El caso es que a la mañana siguiente la Anciana Dama y la dama Wang mandaron decir a Baoyu que se abrigase bien y volviera a casa si no quedaba más que hacer en el convento. Eso era lo que menos le apetecía a Baoyu, y Zhong, por su parte, incapaz de separarse de su novicia, le instaba para que suplicara a Xifeng que se quedaran un poco más.

A pesar de que las exequias ya habían concluido, todavía quedaban ciertas minucias que atender, por lo que Xifeng decidió que resolverlas podía ocuparle unos días más. Eso le gustaría a Jia Zhen. Además, podría ocuparse del asunto de la abadesa. En cuanto al mensaje recibido de parte de Baoyu, pensó que a la Anciana Dama no le desagradaría saber que su nieto se estaba divirtiendo de lo lindo.

Con estas tres consideraciones en mente, respondió Xifeng a las súplicas de Baoyu:

—Yo ya he terminado aquí, pero si quieres divertirte un tiempo más no me queda otro remedio que complacerte. Ahora bien, partiremos mañana sin falta.

—Sólo un día más, primita; partiremos mañana.

De modo que dispusieron quedarse allí una noche más.

Xifeng envió un mensajero a Lai Wang para que le expusiera en secreto el caso de la abadesa. Lai Wang entendió de inmediato lo que se esperaba de él: partió enseguida a la ciudad para que el secretario mayor escribiera una carta en nombre de Jia Lian, y aquella misma noche marchó con ella al distrito de Chang’an. Como Chang’an no estaba a más de cien li de distancia, el asunto quedó resuelto en menos de dos días. El gobernador militar Yun Guang buscaba desde hada tiempo una ocasión para poder complacer a la familia Jia, y accedió con mucho gusto a solucionar un asunto tan insignificante. Lai Wang trajo de vuelta una carta suya en este sentido.

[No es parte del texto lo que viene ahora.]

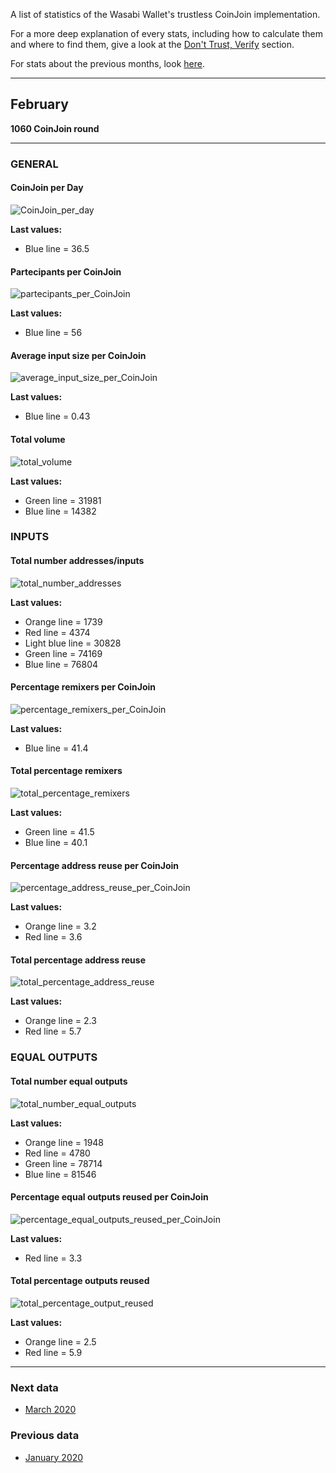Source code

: A list of statistics of the Wasabi Wallet's trustless CoinJoin implementation.

For a more deep explanation of every stats, including how to calculate them and where to find them, give a look at the [Don't Trust, Verify](/Dont_Trust_Verify.md) section. 

For stats about the previous months, look [here](/months_list.md).

---

## February
**1060 CoinJoin round**

---

### GENERAL

#### CoinJoin per Day
![CoinJoin_per_day](CoinJoin_per_day.png)

**Last values:**

* Blue line = 36.5

#### Partecipants per CoinJoin
![partecipants_per_CoinJoin](partecipants_per_CoinJoin.png)

**Last values:**

* Blue line = 56

#### Average input size per CoinJoin
![average_input_size_per_CoinJoin](average_input_size_per_CoinJoin.png)

**Last values:**

* Blue line = 0.43

#### Total volume
![total_volume](total_volume.png)

**Last values:**

* Green line = 31981
* Blue line = 14382

### INPUTS

#### Total number addresses/inputs
![total_number_addresses](total_number_addresses.png)

**Last values:**

* Orange line = 1739
* Red line = 4374
* Light blue line = 30828
* Green line = 74169
* Blue line = 76804

#### Percentage remixers per CoinJoin
![percentage_remixers_per_CoinJoin](percentage_remixers_per_CoinJoin.png)

**Last values:**

* Blue line = 41.4

#### Total percentage remixers
![total_percentage_remixers](total_percentage_remixers.png)

**Last values:**

* Green line = 41.5
* Blue line = 40.1

#### Percentage address reuse per CoinJoin
![percentage_address_reuse_per_CoinJoin](percentage_address_reuse_per_CoinJoin.png)

**Last values:**

* Orange line = 3.2
* Red line = 3.6

#### Total percentage address reuse
![total_percentage_address_reuse](total_percentage_address_reuse.png)

**Last values:**

* Orange line = 2.3
* Red line = 5.7

### EQUAL OUTPUTS

#### Total number equal outputs
![total_number_equal_outputs](total_number_equal_output_reused.png)

**Last values:**

* Orange line = 1948
* Red line = 4780
* Green line = 78714
* Blue line = 81546

#### Percentage equal outputs reused per CoinJoin
![percentage_equal_outputs_reused_per_CoinJoin](percentage_equal_outputs_reused_per_CoinJoin.png)

**Last values:**

* Red line = 3.3

#### Total percentage outputs reused
![total_percentage_output_reused](total_percentage_outputs_reused.png)

**Last values:**

* Orange line = 2.5
* Red line = 5.9

---

### Next data

* [March 2020](/README.md)

### Previous data

* [January 2020](/2020/January/README.md)
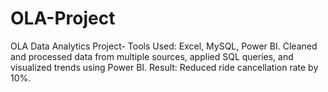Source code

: # OLA-Project
OLA Data Analytics Project- Tools Used: Excel, MySQL, Power BI. Cleaned and processed data from multiple sources, applied SQL queries, and visualized trends using Power BI. Result: Reduced ride cancellation rate by 10%.
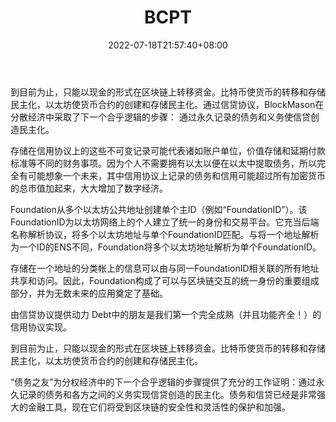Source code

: ﻿---
weight: 
title: "BCPT"
description: "到目前为止，只能以现金的形式在区块链上转移资金"
date: 2022-07-18T21:57:40+08:00
lastmod: 2022-07-18T16:45:40+08:00
draft: false
authors: ["qianxun"]
featuredImage: "bcpt.webp"
link: "https://1234btc.com/qk/bcpt.html"
tags: ["数字代币","BCPT"]
categories: ["navigation"]
navigation: ["数字代币"]
lightgallery: true
toc: true
pinned: false
recommend: false
recommend1: false
---
到目前为止，只能以现金的形式在区块链上转移资金。比特币使货币的转移和存储民主化，以太坊使货币合约的创建和存储民主化。通过信贷协议，BlockMason在分散经济中采取了下一个合乎逻辑的步骤： 通过永久记录的债务和义务使信贷创造民主化。

存储在信用协议上的这些不可变记录可能代表诸如账户单位，价值存储和延期付款标准等不同的财务事项。因为个人不需要拥有以太以便在以太中提取债务，所以完全有可能想象一个未来，其中信用协议上记录的债务和信用可能超过所有加密货币的总市值加起来，大大增加了数字经济。

Foundation从多个以太坊公共地址创建单个主ID（例如“FoundationID”）。该FoundationID为以太坊网络上的个人建立了统一的身份和交易平台。它充当后端名称解析协议，将多个以太坊地址与单个FoundationID匹配。与将一个地址解析为一个ID的ENS不同，Foundation将多个以太坊地址解析为单个FoundationID。

存储在一个地址的分类帐上的信息可以由与同一FoundationID相关联的所有地址共享和访问。因此，Foundation构成了可以与区块链交互的统一身份的重要组成部分，并为无数未来的应用奠定了基础。

由信贷协议提供动力 Debt中的朋友是我们第一个完全成熟（并且功能齐全！）的信用协议实现。

到目前为止，只能以现金的形式在区块链上转移资金。比特币使货币的转移和存储民主化，以太坊使货币合约的创建和存储民主化。

“债务之友”为分权经济中的下一个合乎逻辑的步骤提供了充分的工作证明：通过永久记录的债务和各方之间的义务实现信贷创造的民主化。债务和信贷已经是非常强大的金融工具，现在它们将受到区块链的安全性和灵活性的保护和加强。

Mientras tanto, la jornada de más que pasaron en el convento fue aprovechada por Xifeng para despedirse de la abadesa y decirle que, pasados tres días, acudiera a recabar noticias sobre su gestión.

Qin Zhong y Zhineng pactaron una cita que aliviase la intolerable separación que se avecinaba. Es inútil describirla aquí detalladamente.

Xifeng realizó una última visita al templo del Umbral de Hierro, donde Baozhu insistió en quedarse. Más tarde, Jia Zhen se vería obligado a enviar a unas mujeres para hacerle compañía.